Salmon Jr/Sr High School is a public high school located in Salmon, Idaho. Salmon High School is a part of the Salmon School District #291.

==Extracurricular activities==
Extracurricular activities offered by the school include FFA, Travel Club, Natural Helpers, National Honor Society, Robotics, student council, pep band, and Key club.

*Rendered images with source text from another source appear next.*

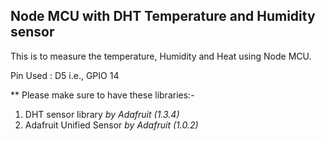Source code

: ## Node MCU with DHT Temperature and Humidity sensor 

This is to measure the temperature, Humidity and Heat using Node MCU.

Pin Used : D5 i.e., GPIO 14

** Please make sure to have these libraries:-
  1. DHT sensor library *by Adafruit (1.3.4)*
  2. Adafruit Unified Sensor *by Adafruit (1.0.2)*
  
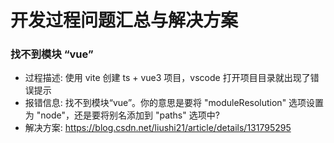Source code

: # 开发过程问题汇总与解决方案

### 找不到模块 “vue”

- 过程描述: 使用 vite 创建 ts + vue3 项目，vscode 打开项目目录就出现了错误提示
- 报错信息: 找不到模块“vue”。你的意思是要将 "moduleResolution" 选项设置为 "node"，还是要将别名添加到 "paths" 选项中?
- 解决方案: https://blog.csdn.net/liushi21/article/details/131795295
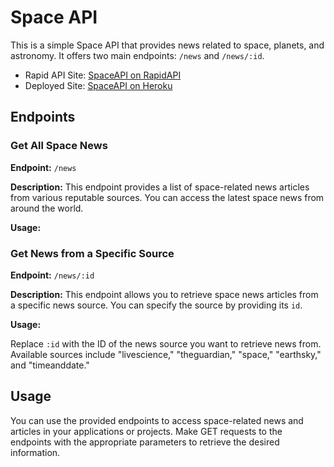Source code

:# Space API

This is a simple Space API that provides news related to space, planets, and astronomy. It offers two main endpoints: `/news` and `/news/:id`.

- Rapid API Site: [SpaceAPI on RapidAPI](https://rapidapi.com/stanger307/api/spaceapi)
- Deployed Site: [SpaceAPI on Heroku](https://spaceapi-f4e0170bf6d2.herokuapp.com)

## Endpoints

### Get All Space News

**Endpoint:** `/news`

**Description:** This endpoint provides a list of space-related news articles from various reputable sources. You can access the latest space news from around the world.

**Usage:** 

### Get News from a Specific Source

**Endpoint:** `/news/:id`

**Description:** This endpoint allows you to retrieve space news articles from a specific news source. You can specify the source by providing its `id`.

**Usage:** 

Replace `:id` with the ID of the news source you want to retrieve news from. Available sources include "livescience," "theguardian," "space," "earthsky," and "timeanddate."

## Usage

You can use the provided endpoints to access space-related news and articles in your applications or projects. Make GET requests to the endpoints with the appropriate parameters to retrieve the desired information.

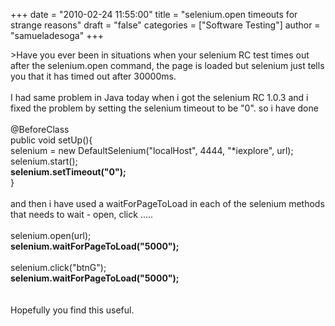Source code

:+++
date = "2010-02-24 11:55:00"
title = "selenium.open timeouts for strange reasons"
draft = "false"
categories = ["Software Testing"]
author = "samueladesoga"
+++

&gt;Have you ever been in situations when your selenium RC test times out after the selenium.open command, the page is loaded but selenium just tells you that it has timed out after 30000ms.<br /><br />I had same problem in Java today when i got the selenium RC 1.0.3 and i fixed the problem by setting the selenium timeout to be "0". so i have done<br /><br />@BeforeClass<br />   public void setUp(){<br />       selenium = new DefaultSelenium("localHost", 4444, "*iexplore", url);<br />       selenium.start();<br />    <span style="font-weight:bold;">   selenium.setTimeout("0");</span><br />   }<br /><br />and then i have used a waitForPageToLoad in each of the selenium methods that needs to wait - open, click .....<br /><br />       selenium.open(url);<br />       <span style="font-weight:bold;">selenium.waitForPageToLoad("5000");</span><br /><br />       selenium.click("btnG");<br />       <span style="font-weight:bold;">selenium.waitForPageToLoad("5000");</span><br /><br /><br />Hopefully you find this useful.

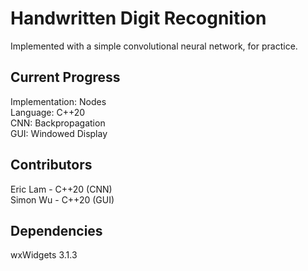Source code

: # Handwritten Digit Recognition
Implemented with a simple convolutional neural network, for practice.  
## Current Progress
Implementation: Nodes  
Language: C++20  
CNN: Backpropagation  
GUI: Windowed Display  
## Contributors
Eric Lam - C++20 (CNN)  
Simon Wu - C++20 (GUI)  
## Dependencies
wxWidgets 3.1.3
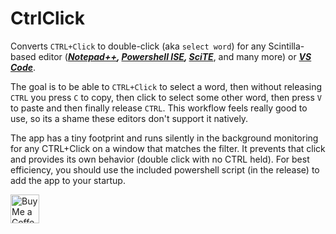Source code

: # CtrlClick

Converts `CTRL+Click` to double-click (aka `select word`) for any Scintilla-based editor (**_[Notepad++](https://notepad-plus-plus.org/), [Powershell ISE](https://docs.microsoft.com/en-us/powershell/scripting/windows-powershell/ise/introducing-the-windows-powershell-ise), [SciTE](https://scintilla.org/SciTE.html)_**, and many more) or **_[VS Code](https://code.visualstudio.com/)_**.

The goal is to be able to `CTRL+Click` to select a word, then without releasing `CTRL` you press `C` to copy, then click to select some other word, then press `V` to paste and then finally release `CTRL`. This workflow feels really good to use, so its a shame these editors don't support it natively.

The app has a tiny footprint and runs silently in the background monitoring for any CTRL+Click on a window that matches the filter. It prevents that click and provides its own behavior (double click with no CTRL held). For best efficiency, you should use the included powershell script (in the release) to add the app to your startup.

<a href='https://ko-fi.com/dougbenham' target='_blank'><img height='35' style='border:0px;height:46px;' src='https://az743702.vo.msecnd.net/cdn/kofi3.png?v=0' border='0' alt='Buy Me a Coffee at ko-fi.com' />
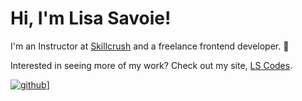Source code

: # Hi, I'm Lisa Savoie! 

I'm an Instructor at [Skillcrush](https://skillcrush.com "This is where I work") and a freelance frontend developer. 🙂 

Interested in seeing more of my work? Check out my site, [LS Codes][1].

<a href="https://github.com/twosavoie" target=
"_blank">![github](https://img.shields.io/badge/GitHub-000000?style=for-the-badge&logo=GitHub&logoColor=white)]</a>



[1]: https://lscodes.com
[2]: https://github.com/twosavoie
[3]: https://www.linkedin.com/in/lisasavoie/
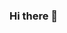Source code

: ### Hi there 👋

<!--
**LamEdward/LamEdward** is a ✨ _special_ ✨ repository because its `README.md` (this file) appears on your GitHub profile.

Here are some ideas to get you started:

- 🔭 I’m currently working on 444
- 🌱 I’m currently learning 444
- 👯 I’m looking to collaborate on 444
- 🤔 I’m looking for help with 444
- 💬 Ask me about 444
- 📫 How to reach me: 444
- 😄 Pronouns: 444
- ⚡ Fun fact: 444
-->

School-supported programs include wrestling, football, basketball, cross-country, track & field, baseball, softball, golf, volleyball, cheer, ice hockey, and rodeo.

The Nep & Mary Ellen Lynch Center, known locally as The Lynch Center, opened in May 2021. This $5 million facility is the primary gym at Salmon High School for basketball, volleyball, and wrestling.

==Graduation requirements==
In order to receive a diploma from Salmon High School, students must maintain a "C" average (a 2.0 GPA) in core subjects. The number of credits required varies between graduation years, currently ranging from 46 to 50. In addition, students who entered 9th grade on or after the Fall of 2009 must take either the ACT, SAT, or COMPASS college placement test. The same group of students must complete a senior project.

==Mascot lawsuit==
In 1999, the Salmon School Board was threatened by the National Coalition on Racism in Sports and the Media with a $100,000 lawsuit if they did not change the schools mascot, the Savages. Members of the coalition stated that Native American mascots were derogatory especially since the name was Savages. The school board ultimately chose to get rid of the logo featuring a Native American head but retained the Savages name. The current logo is a nod to grizzly bears in the nearby Salmon-Challis National Forest.